TASK TO COMPLETE: Please repeat the line that contains "4. Species richness" and every line after it, exactly, through the end of the records.

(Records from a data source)
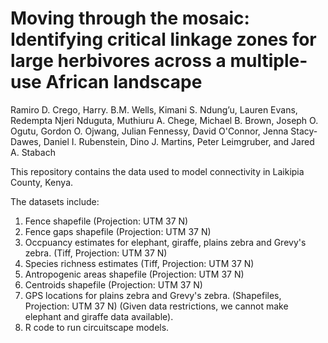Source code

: # Moving through the mosaic: Identifying critical linkage zones for large herbivores across a multiple-use African landscape

Ramiro D. Crego, Harry. B.M. Wells, Kimani S. Ndung’u, Lauren Evans, Redempta Njeri Nduguta, Muthiuru A. Chege, Michael B. Brown, Joseph O. Ogutu, Gordon O. Ojwang, Julian Fennessy, David O'Connor, Jenna Stacy-Dawes, Daniel I. Rubenstein, Dino J. Martins, Peter Leimgruber, and Jared A. Stabach


This repository contains the data used to model connectivity in Laikipia County, Kenya.

The datasets include:

1. Fence shapefile (Projection: UTM 37 N)
2. Fence gaps shapefile (Projection: UTM 37 N)
3. Occpuancy estimates for elephant, giraffe, plains zebra and Grevy's zebra. (Tiff, Projection: UTM 37 N)
4. Species richness estimates (Tiff, Projection: UTM 37 N)
5. Antropogenic areas shapefile (Projection: UTM 37 N)
6. Centroids shapefile (Projection: UTM 37 N)
7. GPS locations for plains zebra and Grevy's zebra. (Shapefiles, Projection: UTM 37 N)  (Given data restrictions, we cannot make elephant and giraffe data available).
8. R code to run circuitscape models.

WRITTEN ANSWER:
4. Species richness estimates (Tiff, Projection: UTM 37 N)
5. Antropogenic areas shapefile (Projection: UTM 37 N)
6. Centroids shapefile (Projection: UTM 37 N)
7. GPS locations for plains zebra and Grevy's zebra. (Shapefiles, Projection: UTM 37 N)  (Given data restrictions, we cannot make elephant and giraffe data available).
8. R code to run circuitscape models.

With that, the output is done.